The Value of Interviewing for a Job You Don't Want
You told everyone you know that you’re in the market for a new job and are sending out applications and resumes daily. You asked your contacts to put in a good word for you and they did. All of a sudden, you get called in for an interview for a job you’re not sure you even want. Now what?
Of course, you don’t want to burn any bridges with friends or colleagues who’ve supported you and taken the time to suggest you as a candidate. How do you know if it makes sense to go anyway? Every opportunity is different, and you might be closing the door on a job you would actually enjoy if you took the time to know more.
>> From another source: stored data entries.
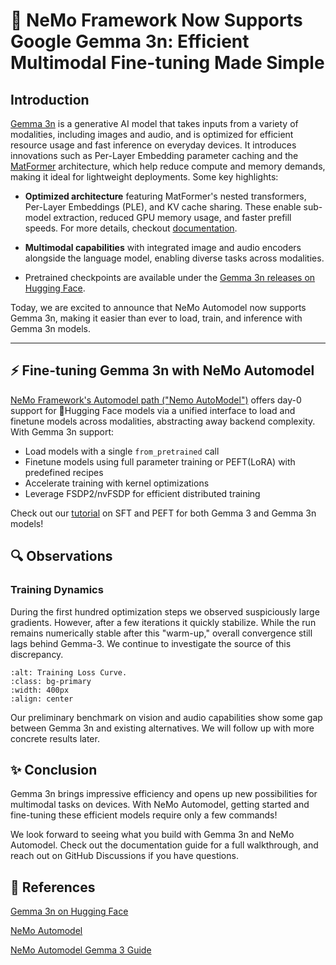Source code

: # 🚀 NeMo Framework Now Supports Google Gemma 3n: Efficient Multimodal Fine-tuning Made Simple

## Introduction

[Gemma 3n](https://ai.google.dev/gemma/docs/gemma-3n) is a generative AI model that takes inputs from a variety of modalities, including images and audio, and is optimized for efficient resource usage and fast inference on everyday devices. It introduces innovations such as Per-Layer Embedding parameter caching and the [MatFormer](https://arxiv.org/pdf/2310.07707) architecture, which help reduce compute and memory demands, making it ideal for lightweight deployments. Some key highlights:

- **Optimized architecture** featuring MatFormer's nested transformers, Per-Layer Embeddings (PLE), and KV cache sharing. These enable sub-model extraction, reduced GPU memory usage, and faster prefill speeds. For more details, checkout [documentation](https://ai.google.dev/gemma/docs/gemma-3n).

- **Multimodal capabilities** with integrated image and audio encoders alongside the language model, enabling diverse tasks across modalities.
- Pretrained checkpoints are available under the [Gemma 3n releases on Hugging Face](https://huggingface.co/collections/google/gemma-3n-685065323f5984ef315c93f4).

Today, we are excited to announce that NeMo Automodel now supports Gemma 3n, making it easier than ever to load, train, and inference with Gemma 3n models.


---

## ⚡ Fine-tuning Gemma 3n with NeMo Automodel

[NeMo Framework's Automodel path ("Nemo AutoModel")](https://github.com/NVIDIA-NeMo/Automodel) offers day-0 support for :hugs:Hugging Face models via a unified interface to load and finetune models across modalities, abstracting away backend complexity. With Gemma 3n support:

- Load models with a single `from_pretrained` call
- Finetune models using full parameter training or PEFT(LoRA) with predefined recipes
- Accelerate training with kernel optimizations
- Leverage FSDP2/nvFSDP for efficient distributed training

Check out our [tutorial](https://github.com/NVIDIA-NeMo/Automodel/blob/main/docs/guides/omni/gemma3-3n.md) on SFT and PEFT for both Gemma 3 and Gemma 3n models!

## 🔍 Observations

### Training Dynamics
During the first hundred optimization steps we observed suspiciously large gradients.
However, after a few iterations it quickly stabilize. While the run remains numerically stable after this "warm-up," overall convergence still lags behind Gemma-3. We continue to investigate the source of this discrepancy.

```{image} guides/omni/medpix_peft.jpg
:alt: Training Loss Curve.
:class: bg-primary
:width: 400px
:align: center
```

Our preliminary benchmark on vision and audio capabilities show some gap between Gemma 3n and existing alternatives. We will follow up with more concrete results later.


## ✨ Conclusion
Gemma 3n brings impressive efficiency and opens up new possibilities for multimodal tasks on devices. With NeMo Automodel, getting started and fine-tuning these efficient models require only a few commands!

We look forward to seeing what you build with Gemma 3n and NeMo Automodel. Check out the documentation guide for a full walkthrough, and reach out on GitHub Discussions if you have questions.

## 🔗 References
[Gemma 3n on Hugging Face](https://huggingface.co/collections/google/gemma-3n-685065323f5984ef315c93f4)

[NeMo Automodel](https://github.com/NVIDIA-NeMo/Automodel)

[NeMo Automodel Gemma 3 Guide](https://github.com/NVIDIA-NeMo/Automodel/blob/main/docs/guides/omni/gemma3-3n.md)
Here are 6 reasons to go ahead and attend the interview, even if you're hesitant about the job:
1. It’s always good practice. You don’t want to waste everyone’s time, but if you’re fresh out of school or new to the job market, you can always use the practice. You’ll have a chance to see how you do under pressure, how well you present yourself and which answers are working. Don’t do it if you can’t reasonably make the time to prepare and it’s the tenth excuse you’ve given your boss this month for time off.
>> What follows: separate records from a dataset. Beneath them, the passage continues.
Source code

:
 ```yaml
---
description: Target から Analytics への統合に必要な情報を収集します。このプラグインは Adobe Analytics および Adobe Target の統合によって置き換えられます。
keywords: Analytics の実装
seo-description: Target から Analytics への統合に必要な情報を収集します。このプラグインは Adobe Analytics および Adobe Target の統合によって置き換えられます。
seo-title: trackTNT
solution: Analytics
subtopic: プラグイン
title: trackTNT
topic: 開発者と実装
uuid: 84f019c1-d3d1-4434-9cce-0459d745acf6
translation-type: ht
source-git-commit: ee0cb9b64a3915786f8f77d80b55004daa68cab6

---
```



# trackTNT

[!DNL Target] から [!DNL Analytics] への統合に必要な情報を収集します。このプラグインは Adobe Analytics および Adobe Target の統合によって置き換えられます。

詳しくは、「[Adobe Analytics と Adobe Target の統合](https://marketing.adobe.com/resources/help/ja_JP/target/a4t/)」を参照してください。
2. You might find you want this job. Once you’re there and get a feel for the culture, love the environment and learn more details, this job might offer more than you originally thought. Maybe you’re a great fit for this company and you would love it there. There’s only one way to find out… go to the interview.
3. You may make an important contact. You never know who you’ll meet. Maybe the hiring manager will keep you in mind for another position at the company if this isn’t the one for you. Or, it might mean you’ve now met an important industry contact who can put you in touch with another hiring manager that is looking for just what you have to offer. Keep in touch and don’t hesitate to reach out if another opening shows up.
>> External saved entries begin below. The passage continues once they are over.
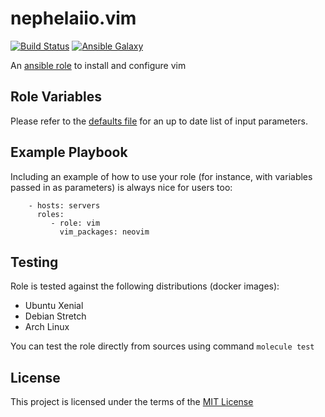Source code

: # nephelaiio.vim

[![Build Status](https://travis-ci.org/nephelaiio/ansible-role-vim.svg?branch=master)](https://travis-ci.org/nephelaiio/ansible-role-vim)
[![Ansible Galaxy](http://img.shields.io/badge/ansible--galaxy-systemd--service-blue.svg)](https://galaxy.ansible.com/nephelaiio/vim/)

An [ansible role](https://galaxy.ansible.com/nephelaiio/vim) to install and configure vim

## Role Variables

Please refer to the [defaults file](/defaults/main.yml) for an up to date list of input parameters.

## Example Playbook

Including an example of how to use your role (for instance, with variables passed in as parameters) is always nice for users too:

```
    - hosts: servers
      roles:
         - role: vim
           vim_packages: neovim
```

## Testing

Role is tested against the following distributions (docker images):
  * Ubuntu Xenial
  * Debian Stretch
  * Arch Linux

You can test the role directly from sources using command ` molecule test `

## License

This project is licensed under the terms of the [MIT License](/LICENSE)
4. When you go to the interview, be enthusiastic, honest and authentic, especially with a recruiter who represents multiple companies. If this particular job isn’t for you, you can communicate that you’re interested in other opportunities when they come up. If you’ve made a good impression, they’ll call you next time they have a position that matches your skills.
5. You might learn something new about the questions currently being asked by hiring managers for this type of position. The requirements may have changed since you were last in the job market and you could gain some important insights for future interviews.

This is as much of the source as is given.